To build each value in the row we perform our familiar addition of `waysWith` and `waysWithout`:

``````nextRow :: [Denom] -> [NumWays] -> [NumWays]
nextRow denoms prevRow =
let waysWithout = prevRow
waysWith =
replicate (last denoms) 0 ++ thisRow
thisRow =
zipWith3 (const (+)) amountsList waysWithout waysWith
in thisRow``````

#### Finding Ways Without a Coin

To find the number of ways without using a given coin, we simply drop to the previous row in our table. This represents removing a coin from our list of choices while maintaining the same amount.

``let waysWithout = prevRow``

When we start our algorithm, what is `prevRow`? It comes from the last argument of the `nextRow` function call:

``````firstRow = 1:map (const 0) amountsList
memoizedChange =
firstRow:zipWith nextRow denomsList memoizedChange``````

We can see that prevRow at the start of our algorithm is a recursive reference to `memoizedChange`! We need to append `firstRow` using the `(:)` operator so there is a set of concrete values, otherwise we’d run into an infinite loop of self-reference.

#### Finding Ways With a Coin

To find the number of ways if we do use a given coin, we need to look backwards in the current row by a number of columns equal to the value of the coin. This operation represents keeping our list of coin choices the same while removing the value of the coin from the amount.

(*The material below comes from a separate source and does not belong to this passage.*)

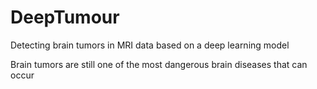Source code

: # DeepTumour
Detecting brain tumors in MRI data based on a deep learning model

Brain tumors are still one of the most dangerous brain diseases that can occur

``waysWith = replicate (last denoms) 0 ++ thisRow``

Here’s where the recursive magic lies. `waysWith` provides a set of phantom starting values which represent values to the left of our actual table. By padding the current row with these concrete values, we are effectively looking backwards in the current row.

#### Alternatives to List Indexing

This allows us to lazily perform the computation of `waysWith` throughout the current row of the table without having to use list indexing. Instead we make use of the `zipWith3` function:

``thisRow = zipWith3 (const (+)) amountsList waysWithout waysWith``

Recursion will spiral endlessly without a bound. Bind your algorithm to the finite plane by weaving in the explicitly defined `amountsList`.

The tension leaves your body with a sigh as you visualize a single list of keys and a beautiful memoized structure before your eyes. When you hit `cabal run` you don’t glance at the output to verify your solution.